The record discloses that appellant's present counsel was appointed by the court on May 22, 1986. The order appointing counsel notified him that appellant was confined and that he was required to contact appellant within 48 hours of his notification of appointment as counsel. The sentencing hearing was held on June 24, 1986, so counsel had more than a month in which to contact appellant and prepare for the sentencing hearing. The lack of preparation of new counsel is not alone a ground for continuance, Cooper v. State, 148 Ga. App. 301 (251 SE2d 157) (1978), and mere shortness of time for preparation by counsel does not ipso facto show a denial of the rights of an accused. Standridge v. State, 158 Ga. App. 482, 484 (2) (280 SE2d 850) (1981). Since counsel had 32 days to prepare for the sentencing hearing we find no error in denial of appellant's motion for a continuance.
4. Appellant contends the trial court erred by questioning witnesses immediately after the prosecuting attorney completed his direct examination. Appellant made no objection to the court's questioning witnesses and this court will not consider questions raised for the first time on appeal. Bowen v. State, 173 Ga. App. 361, 362 (4) (326 SE2d 525) (1985).
5. Appellant contends the trial court erred by denying her request for a copy of Johnny Banks' transcript from Juvenile Court for the purpose of impeaching Banks' testimony in this case. This enumeration of error has been decided adversely to appellant in Smith v. State, 154 Ga. App. 190, 192 (3) (267 SE2d 826) (1980).

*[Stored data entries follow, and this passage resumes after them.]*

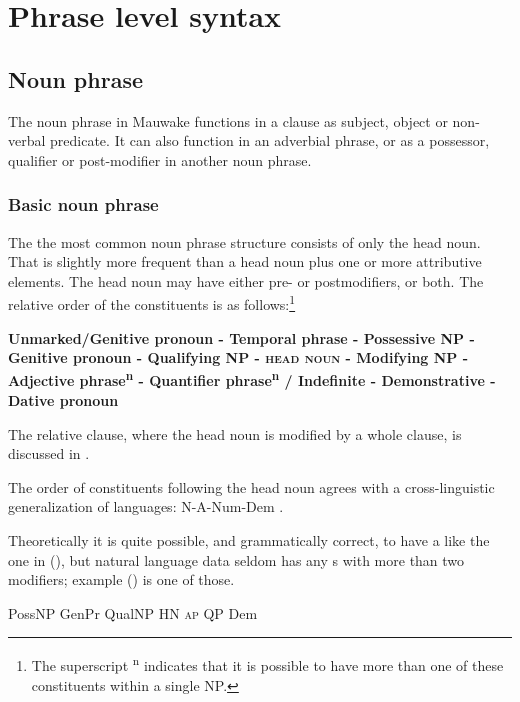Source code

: 
\chapter{Phrase level syntax}
{}
\section{Noun phrase}
{}
The noun phrase in Mauwake functions in a clause as subject, object or non-verbal predicate. It can also function in an adverbial phrase, or as a possessor, qualifier or post-modifier in another noun phrase.

\subsection{Basic noun phrase}
{}
The the most common noun phrase structure consists of only the head noun. That is slightly more frequent than a head noun plus one or more attributive elements. The head noun may have either pre- or postmodifiers, or both. The relative order of the  constituents is as follows:\footnote{The superscript \textsuperscript{n} indicates that it is possible to have more than one of these constituents within a single NP.}

{\bfseries
Unmarked/Genitive pronoun - Temporal phrase - Possessive NP - Genitive pronoun - Qualifying NP - \textsc{head} \textsc{noun} - Modifying NP - Adjective phrase\textsuperscript{n} - Quantifier phrase\textsuperscript{n} / Indefinite - Demonstrative - Dative pronoun}

The relative clause, where the head noun is modified by a whole clause, is discussed in .

The order of  constituents following the head noun agrees with a cross-linguistic generalization of  languages:  N-A-Num-Dem \citep[112]{Dryer2007a}.

Theoretically it is quite possible, and grammatically correct, to have a  like the one in (), but natural language data seldom has any s with more than two modifiers; example () is one of those.

\ea
PossNP  GenPr  QualNP  HN  \textsc{ap}  QP  Dem
\z

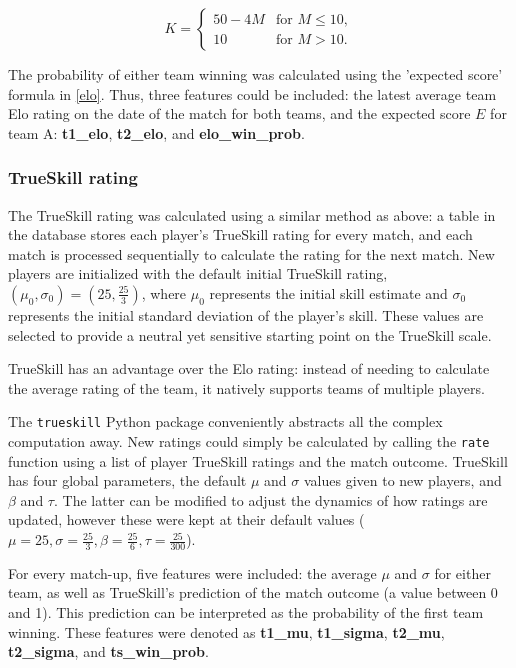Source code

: \[ K = \begin{cases} 50 - 4M & \text{for } M \leq 10, \\ 10 & \text{for } M > 10. \end{cases} \]

The probability of either team winning was calculated using the 'expected score' formula in \ref{elo}. Thus, three features could be included: the latest average team Elo rating on the date of the match for both teams, and the expected score $E$ for team A: \textbf{t1\_elo}, \textbf{t2\_elo}, and \textbf{elo\_win\_prob}. 

\subsubsection{TrueSkill rating}

The TrueSkill rating was calculated using a similar method as above: a table in the database stores each player's TrueSkill rating for every match, and each match is processed sequentially to calculate the rating for the next match. New players are initialized with the default initial TrueSkill rating, $(\mu_0, \sigma_0) = (25, \frac{25}{3})$, where $\mu_0$ represents the initial skill estimate and $\sigma_0$ represents the initial standard deviation of the player's skill. These values are selected to provide a neutral yet sensitive starting point on the TrueSkill scale.

TrueSkill has an advantage over the Elo rating: instead of needing to calculate the average rating of the team, it natively supports teams of multiple players.

The \texttt{trueskill} Python package conveniently abstracts all the complex computation away. New ratings could simply be calculated by calling the \texttt{rate} function using a list of player TrueSkill ratings and the match outcome. TrueSkill has four global parameters, the default $\mu$ and $\sigma$ values given to new players, and $\beta$ and $\tau$. The latter can be modified to adjust the dynamics of how ratings are updated, however these were kept at their default values ($\mu = 25, \sigma = \frac{25}{3}, \beta = \frac{25}{6}, \tau = \frac{25}{300}$).

For every match-up, five features were included: the average $\mu$ and $\sigma$ for either team, as well as TrueSkill's prediction of the match outcome (a value between 0 and 1). This prediction can be interpreted as the probability of the first team winning. These features were denoted as \textbf{t1\_mu}, \textbf{t1\_sigma}, \textbf{t2\_mu}, \textbf{t2\_sigma}, and \textbf{ts\_win\_prob}.

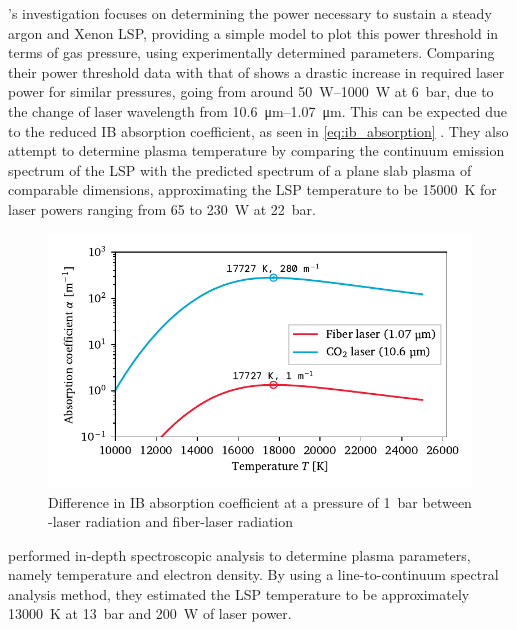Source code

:             \textcite{zimakovInteractionNearIRLaser2016}'s investigation focuses on determining the power necessary to sustain a steady argon and Xenon LSP, providing a simple model to plot this power threshold in terms of gas pressure, using experimentally determined parameters. Comparing their power threshold data with that of \textcite{moodyMaintenanceGasBreakdown1975} shows a drastic increase in required laser power for similar pressures, going from around \qtyrange{50}{1000}{W} at \qty{6}{bar}, due to the change of laser wavelength from \qtyrange{10.6}{1.07}{\um}. This can be expected due to the reduced IB absorption coefficient, as seen in \autoref{eq:ib_absorption} . They also attempt to determine plasma temperature by comparing the continuum emission spectrum of the LSP with the predicted spectrum of a plane slab plasma of comparable dimensions, approximating the LSP temperature to be \qty{15000}{K} for laser powers ranging from 65 to \qty{230}{W} at \qty{22}{bar}.

            \begin{figure}[h]
                \centering
                \includegraphics[]{assets/2 background/alphadiff}
                \caption{Difference in IB absorption coefficient at a pressure of \qty{1}{bar} between -laser radiation and fiber-laser radiation}
                \label{fig:alphadiff}
            \end{figure}

            \textcite{luCharacteristicDiagnosticsLaserStabilized2022} performed in-depth spectroscopic analysis to determine plasma parameters, namely temperature and electron density. By using a line-to-continuum spectral analysis method, they estimated the LSP temperature to be approximately \qty{13000}{K} at \qty{13}{bar} and \qty{200}{W} of laser power.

6. At trial Johnny Banks testified that William came out of the trailer like a bull, started hitting appellant and went for a gun that was part of a belt buckle; therefore, Johnny shot William to protect his mother from death or grievous bodily harm. Appellant requested a charge, in substance, that Johnny's action was justified because he was acting in defense of himself or a third person (appellant) when he shot William, and such action was necessary to prevent death or grievous bodily harm to appellant. The court gave appellant's requested instruction verbatim. Appellant now contends the trial court erred by failing to instruct the jury in this regard that they must determine if Johnny Banks' belief that his mother was going to suffer death or grievous bodily harm was reasonable, rather than determining if appellant herself had such a belief. Stated another way, appellant contends the court should have explained that if Banks acted in defense of appellant, the jury must determine if Banks' belief that his mother was going to suffer death or grievous bodily harm was reasonable. Appellant also argues the trial court should have charged the jury that the State must prove beyond a reasonable doubt that the defendant did not act in self-defense. These arguments are without merit.
Where error is assigned upon a correct principle of law given in charge (as was the case here), and the exception to it is that it does not go further and elaborate in more detail additional principles applicable to the evidence, such is not reversible error in the absence of a written request to charge more specifically. Wren v. State, 70 Ga. App. 510, 512 (28 SE2d 782) (1944); Watson v. State, 181 Ga. App. 512 (352 SE2d 828) (1987). Appellant made no written request to the court to charge more specifically. Hence, there was no error.
Spencer Lawton, Jr., District Attorney, John E. Morse, Jr., Assistant District Attorney, for appellee.
Michael G. Schiavone, for appellant.
DECIDED APRIL 9, 1987 -- REHEARING DENIED MAY 6, 1987.